It stood in defiance of the general louche area vibe where drunken pub crawls were the norm and good pubs the exception.

The capacious bright and airy interior, with light varnished wooden floors is comfortable and equally welcoming to diners and drinkers. The ground floor bar area leads to a lowered floor lounge area, while upstairs is a period Georgian function/ dining room.

The new extended seating area to the left as your enter caters during the day for diners and the daily menu features upmarket traditional pub food using seasonal and locally sourced produce.

Ten handpulls dispense beers from local Yorkshire breweries such as Great Heck, Turning Point, Mallinsons and Brass Castle plus unusual for York – Okells from the Isle of Man.

Continental and craft keg beers plus bottles ensure there’s something for everyone.

Golden Ball

Photograph: Warofdreams on Wikipedia

2 Cromwell Rd, Bishophill, York YO1 6DU

01904 849040

Website

A heritage pub of national importance that is a modern day beacon to community integration in the Bishophill area of the city centre.

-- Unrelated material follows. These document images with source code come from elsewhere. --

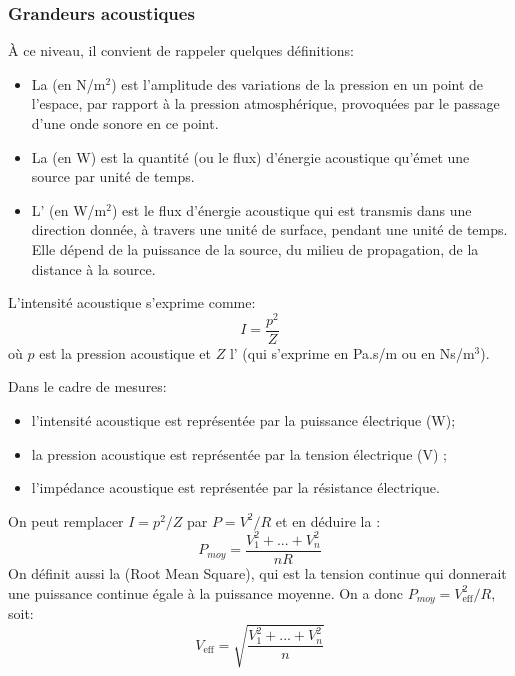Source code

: \medskip
\subsubsection{Grandeurs acoustiques}

À ce niveau, il convient de rappeler quelques définitions:
\begin{itemize}
   \item La  (en N/m$^2$) est l'amplitude des variations de la pression en un point de l'espace, par rapport à la pression atmosphérique, provoquées par le passage d'une onde sonore en ce point. 
   \item La  (en W) est la quantité (ou le flux) d'énergie acoustique qu'émet une source par unité de temps.
   \item L' (en W/m$^2$) est le flux d'énergie acoustique qui est transmis dans une direction donnée, à travers une unité de surface, pendant une unité de temps. Elle dépend de la puissance de la source, du milieu de propagation, de la distance à la source.
\end{itemize}

\medskip
L'intensité acoustique s'exprime comme:
\begin{equation}
I = \frac{p^2}{Z}
\end{equation}
où $p$ est la pression acoustique et $Z$ l' (qui s'exprime en Pa.s/m ou en Ns/m$^3$).

\begin{remarque}
Dans le cadre de mesures:
\begin{itemize}
   \item l'intensité acoustique est représentée par la puissance électrique (W);
   \item la pression acoustique est représentée par la tension électrique (V) ;
   \item l'impédance acoustique est représentée par la résistance électrique.
\end{itemize}
On peut remplacer $I = p^2/Z$ par $P = V^2/R$ et en déduire la :
\begin{equation}
P_{moy}=\dfrac{V_1^2+...+V_n^2}{nR}
\end{equation}
On définit aussi la  (Root Mean Square), qui est la tension continue qui donnerait une puissance continue égale à la puissance moyenne. On a donc $P_{moy}=V_{\text{eff}}^2/R$, soit:
\begin{equation}
V_{\text{eff}}=\sqrt{\dfrac{V_1^2+...+V_n^2}{n}}
\end{equation}
\end{remarque}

It is York’s only cooperative pub – the lease being purchased by 183 investors who wanted to keep this much treasured asset in local hands.

A listed building, national heritage experts describe its “unusual” planning, seating area and “a distinctive ceramic signature” in the glazed bricks and tiles, and rare tiled counter front in the relatively untouched 1929 front bar.

The Golden Ball’s raison d’être is to serve the local community and hosts musicians; artists; poets; bar billiards teams; mothers and toddlers groups; themed parties; community group meetings and sales of local produce such as artisan bread.

Seven beer engines on the bar dispense mainly Yorkshire real ale with regular beers from the likes of Little Valley; Half Moon; Copper Dragon and Treboom.

Pavement Vaults

Photograph: Richard McDougall

2 Piccadilly, York YO1 9NU

01904 670777

Website

Perched on the corner of Piccadilly and Coppergate, The Pavement Vaults is a handsome renovation of part of a group of empty buildings whose stagnation blotted the landscape for over 30 years.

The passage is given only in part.